_DATA SHOWN_
%%

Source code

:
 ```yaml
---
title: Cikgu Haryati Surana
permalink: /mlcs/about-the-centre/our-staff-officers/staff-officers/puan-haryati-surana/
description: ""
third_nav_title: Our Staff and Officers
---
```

%%

_TASK TO COMPLETE_
Repeat the listing in its entirety, keeping each line as it is.

_YOUR RESPONSE_
Source code

:
 ```yaml
---
title: Cikgu Haryati Surana
permalink: /mlcs/about-the-centre/our-staff-officers/staff-officers/puan-haryati-surana/
description: ""
third_nav_title: Our Staff and Officers
---
```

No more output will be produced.